Cache-aside pattern in Azure - Time & Space Complexity
We want to understand how the time to get data changes when using the cache-aside pattern in Azure.
Specifically, how many times the system checks cache and database as data requests grow.
Analyze the time complexity of the following operation sequence.
// Try to get data from cache
var data = cache.Get(key);
if (data == null) {
// If not in cache, get from database
data = database.Get(key);
// Store data in cache for next time
cache.Set(key, data);
}
return data;
This sequence tries to get data from cache first, then falls back to database if needed, and updates cache.
Identify the API calls, resource provisioning, data transfers that repeat.
- Primary operation: Cache read (cache.Get) and possibly database read (database.Get)
- How many times: Once per data request
Each data request causes one cache check. If cache misses, one database read and one cache write happen.
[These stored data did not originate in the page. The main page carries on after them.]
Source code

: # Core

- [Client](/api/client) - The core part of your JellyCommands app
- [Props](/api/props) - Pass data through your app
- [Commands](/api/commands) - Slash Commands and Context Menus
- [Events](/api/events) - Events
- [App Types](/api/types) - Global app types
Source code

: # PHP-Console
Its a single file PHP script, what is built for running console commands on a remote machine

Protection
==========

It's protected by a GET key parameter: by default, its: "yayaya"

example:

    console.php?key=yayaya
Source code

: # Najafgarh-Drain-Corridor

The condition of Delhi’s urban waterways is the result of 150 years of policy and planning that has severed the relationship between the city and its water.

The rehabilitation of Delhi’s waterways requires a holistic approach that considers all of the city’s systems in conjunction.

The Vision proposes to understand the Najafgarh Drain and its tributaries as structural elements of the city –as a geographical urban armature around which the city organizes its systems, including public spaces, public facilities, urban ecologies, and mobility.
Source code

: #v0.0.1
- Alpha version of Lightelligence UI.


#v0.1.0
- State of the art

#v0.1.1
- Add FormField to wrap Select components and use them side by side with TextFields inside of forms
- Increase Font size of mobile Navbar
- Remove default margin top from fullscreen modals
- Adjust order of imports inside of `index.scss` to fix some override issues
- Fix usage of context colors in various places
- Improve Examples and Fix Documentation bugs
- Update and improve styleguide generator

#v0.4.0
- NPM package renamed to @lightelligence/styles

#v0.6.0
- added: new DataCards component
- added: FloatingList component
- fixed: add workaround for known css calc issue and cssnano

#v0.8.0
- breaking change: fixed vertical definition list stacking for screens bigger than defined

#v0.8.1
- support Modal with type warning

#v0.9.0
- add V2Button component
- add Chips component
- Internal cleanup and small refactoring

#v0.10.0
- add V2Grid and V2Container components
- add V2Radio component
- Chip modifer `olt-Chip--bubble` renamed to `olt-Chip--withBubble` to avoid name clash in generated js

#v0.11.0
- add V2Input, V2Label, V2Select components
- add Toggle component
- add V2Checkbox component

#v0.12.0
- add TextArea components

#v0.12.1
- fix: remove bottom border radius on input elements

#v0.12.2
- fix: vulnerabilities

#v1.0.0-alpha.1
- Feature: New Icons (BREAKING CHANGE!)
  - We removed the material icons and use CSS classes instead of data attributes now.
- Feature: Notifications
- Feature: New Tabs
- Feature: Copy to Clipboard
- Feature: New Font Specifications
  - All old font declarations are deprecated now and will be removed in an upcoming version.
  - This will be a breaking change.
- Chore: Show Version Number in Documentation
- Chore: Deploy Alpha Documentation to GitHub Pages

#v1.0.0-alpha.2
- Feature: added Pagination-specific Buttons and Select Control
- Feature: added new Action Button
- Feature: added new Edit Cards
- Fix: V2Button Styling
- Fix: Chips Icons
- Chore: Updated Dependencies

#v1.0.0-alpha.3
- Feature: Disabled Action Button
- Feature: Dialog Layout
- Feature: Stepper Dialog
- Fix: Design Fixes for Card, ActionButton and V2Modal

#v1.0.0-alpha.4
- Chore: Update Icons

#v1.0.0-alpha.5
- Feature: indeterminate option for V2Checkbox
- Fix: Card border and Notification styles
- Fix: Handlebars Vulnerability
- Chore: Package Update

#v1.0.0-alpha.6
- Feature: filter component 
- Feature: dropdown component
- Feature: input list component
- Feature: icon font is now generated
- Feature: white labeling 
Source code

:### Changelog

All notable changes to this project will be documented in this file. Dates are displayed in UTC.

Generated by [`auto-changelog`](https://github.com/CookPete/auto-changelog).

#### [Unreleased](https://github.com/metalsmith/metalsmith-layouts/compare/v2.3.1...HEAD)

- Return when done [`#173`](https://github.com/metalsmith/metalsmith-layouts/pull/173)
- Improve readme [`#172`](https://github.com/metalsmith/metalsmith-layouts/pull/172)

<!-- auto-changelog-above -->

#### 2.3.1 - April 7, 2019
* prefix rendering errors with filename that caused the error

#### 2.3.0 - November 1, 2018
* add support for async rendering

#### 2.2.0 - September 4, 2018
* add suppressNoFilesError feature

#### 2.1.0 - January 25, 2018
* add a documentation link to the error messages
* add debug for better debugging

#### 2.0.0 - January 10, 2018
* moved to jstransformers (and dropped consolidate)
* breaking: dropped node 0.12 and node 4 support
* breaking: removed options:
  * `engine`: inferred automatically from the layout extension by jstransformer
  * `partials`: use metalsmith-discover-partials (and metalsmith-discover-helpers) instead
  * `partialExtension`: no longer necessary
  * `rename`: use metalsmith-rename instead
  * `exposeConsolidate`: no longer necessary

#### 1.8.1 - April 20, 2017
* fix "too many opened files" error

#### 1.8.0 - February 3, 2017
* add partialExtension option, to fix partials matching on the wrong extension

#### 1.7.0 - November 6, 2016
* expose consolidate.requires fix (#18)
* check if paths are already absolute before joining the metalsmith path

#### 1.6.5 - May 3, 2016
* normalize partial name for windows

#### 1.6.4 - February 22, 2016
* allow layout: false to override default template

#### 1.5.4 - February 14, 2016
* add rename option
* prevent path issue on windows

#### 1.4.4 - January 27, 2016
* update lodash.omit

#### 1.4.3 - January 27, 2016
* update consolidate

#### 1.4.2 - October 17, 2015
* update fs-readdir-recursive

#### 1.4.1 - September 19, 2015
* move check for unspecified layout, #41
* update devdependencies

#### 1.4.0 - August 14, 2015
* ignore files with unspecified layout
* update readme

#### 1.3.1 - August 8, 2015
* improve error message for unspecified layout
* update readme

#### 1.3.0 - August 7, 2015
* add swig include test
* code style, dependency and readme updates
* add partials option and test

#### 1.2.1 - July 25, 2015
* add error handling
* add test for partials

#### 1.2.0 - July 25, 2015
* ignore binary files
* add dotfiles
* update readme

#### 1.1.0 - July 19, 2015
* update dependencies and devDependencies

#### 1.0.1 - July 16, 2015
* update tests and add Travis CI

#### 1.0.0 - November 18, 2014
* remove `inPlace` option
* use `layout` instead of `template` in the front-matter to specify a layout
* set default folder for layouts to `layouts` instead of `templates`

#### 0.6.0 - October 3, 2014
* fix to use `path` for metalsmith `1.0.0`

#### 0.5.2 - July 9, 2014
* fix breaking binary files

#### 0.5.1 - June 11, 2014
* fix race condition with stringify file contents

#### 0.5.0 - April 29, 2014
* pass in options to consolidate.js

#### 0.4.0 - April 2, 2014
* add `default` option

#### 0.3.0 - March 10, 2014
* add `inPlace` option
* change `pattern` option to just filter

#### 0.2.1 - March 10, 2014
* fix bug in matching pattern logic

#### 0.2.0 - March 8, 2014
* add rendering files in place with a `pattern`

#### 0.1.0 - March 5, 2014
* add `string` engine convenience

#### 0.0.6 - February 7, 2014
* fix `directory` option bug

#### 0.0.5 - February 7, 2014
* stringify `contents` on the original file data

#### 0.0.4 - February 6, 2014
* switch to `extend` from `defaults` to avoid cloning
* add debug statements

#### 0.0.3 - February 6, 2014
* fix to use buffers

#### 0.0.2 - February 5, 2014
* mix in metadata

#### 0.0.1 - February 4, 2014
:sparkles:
| Input Size (n) | Approx. Api Calls/Operations |
|---|---|
| 10 | 10 cache reads + up to 10 database reads and cache writes |
| 100 | 100 cache reads + up to 100 database reads and cache writes |
| 1000 | 1000 cache reads + up to 1000 database reads and cache writes |
Pattern observation: The number of operations grows linearly with the number of data requests.
Time Complexity: O(n)
This means the time to handle requests grows directly in proportion to how many requests come in.
[X] Wrong: "Cache reads and database reads happen only once no matter how many requests."
[OK] Correct: Each request triggers a cache check, and if the cache misses, a database read happens. So operations scale with requests.
Understanding how cache and database calls grow with requests shows you can reason about system efficiency and scaling in real cloud apps.
"What if the cache never misses? How would the time complexity change?"